Kant ne conçoit pas la paix simplement comme « la suspension des hostilités » dans l’intervalle entre deux guerres (la paix négative), notion de la paix qui reste, à quelques exceptions près incontestée dans la culture politique contemporaine. « L’état de paix », écrivait Kant, « n’est pas un état naturel » mais plutôt quelque chose qui « doit être établi » à travers un ordre légal ou imposé par une autorité mondiale supérieure à chaque Etat individuel (paix positive). En définissant la paix comme une organisation politique qui « met fin à toutes les guerres pour toujours », Kant identifia précisément la ligne qui sépare la paix de la guerre et plaça la trêve (la situation dans laquelle, bien que les hostilités aient cessé, la menace qu’elles puissent se rouvrir demeure toujours) du côté de la guerre.

Quel est le moteur qui met ce processus en marche ? C’est l’évolution du mode de production. On peut établir une relation entre le mode de production et la taille de l’Etat, et en particulier entre le mode de production agricole et la cité-Etat, entre la première phase du mode de production industriel (utilisation du charbon et de la machine à vapeur) et l’Etat-nation, entre la seconde phase du mode de production industriel (utilisation de l’électricité, du pétrole et du moteur à combustion interne) et l’Etat de taille aussi importante que des régions entières du monde. Avec la révolution scientifique de la production matérielle (et la révolution dans les télécommunications et les transports) la Fédération mondiale devient possible et nécessaire. Il y a donc une relation spécifique entre le processus de la globalisation qui n’est rien d’autre qu’un processus d’intégration économique et sociale à l’échelle du monde, et le mode de production scientifique. Ce processus est progressivement en train de créer la base économique et sociale pour la formation d’une société civile globale et l’organisation de cette dernière dans le cadre de nouvelles formes d’étatisme mondial. La Cour pénale internationale est l’exemple le plus récent et le plus significatif de ce processus.

Ce processus de pacification est en même temps un processus d’extension de la démocratie au-delà des frontières des Etats : la démocratie d’assemblée a permis de pacifier les tribus et de les unifier dans la cité-Etat ; la démocratie représentative a permis de pacifier les cités et de les unifier en Etats nationaux ; la démocratie fédérale représente l’innovation institutionnelle sur la voie de la construction de la paix entre les nations à travers leur unification.
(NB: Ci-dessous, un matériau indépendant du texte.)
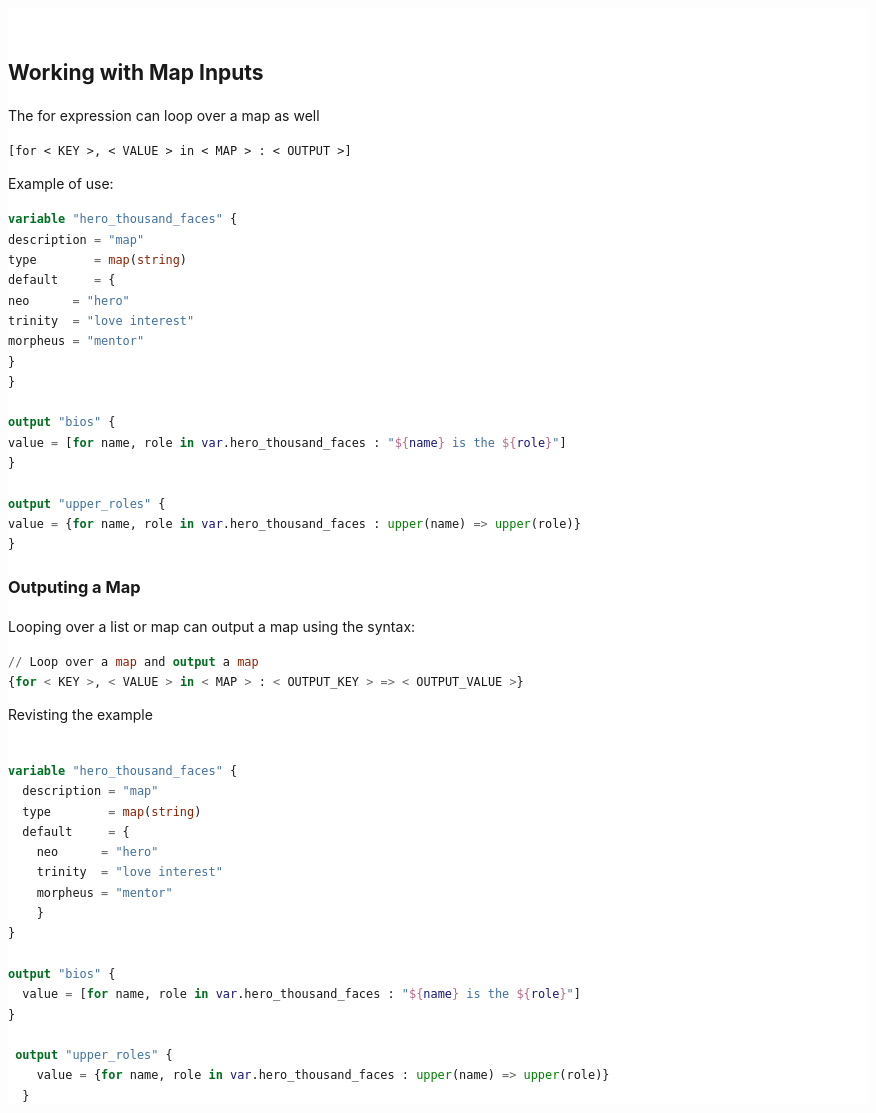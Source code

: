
 ```terraform



```

## Working with Map Inputs

The for expression can loop over a map as well
  ```
  [for < KEY >, < VALUE > in < MAP > : < OUTPUT >]
  ```

Example of use:

```terraform
variable "hero_thousand_faces" {
description = "map"
type        = map(string)
default     = {
neo      = "hero"
trinity  = "love interest"
morpheus = "mentor"
}
}

output "bios" {
value = [for name, role in var.hero_thousand_faces : "${name} is the ${role}"]
}

output "upper_roles" {
value = {for name, role in var.hero_thousand_faces : upper(name) => upper(role)}
}
```

### Outputing a Map

Looping over a list or map can output a map using the syntax:

```terraform
// Loop over a map and output a map
{for < KEY >, < VALUE > in < MAP > : < OUTPUT_KEY > => < OUTPUT_VALUE >}
```

Revisting the example

```terraform

variable "hero_thousand_faces" {
  description = "map"
  type        = map(string)
  default     = {
    neo      = "hero"
    trinity  = "love interest"
    morpheus = "mentor"
    }
}

output "bios" {
  value = [for name, role in var.hero_thousand_faces : "${name} is the ${role}"]
}

 output "upper_roles" {
    value = {for name, role in var.hero_thousand_faces : upper(name) => upper(role)}
  }

```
La globalisation a rompu les deux piliers sur lesquels repose la construction de la conception stato-centrique. Le premier est la subordination de la société civile à l’Etat qui exerce le monopole de la violence et constitue l’instrument de la paix à l’intérieur de ses frontières. Le second, c’est que les Etats, du fait qu’ils ne reconnaissent aucun pouvoir au-dessus d’eux sont les protagonistes exclusifs des relations internationales, qu’ils modèlent l’ordre international et sont le vecteur de la guerre.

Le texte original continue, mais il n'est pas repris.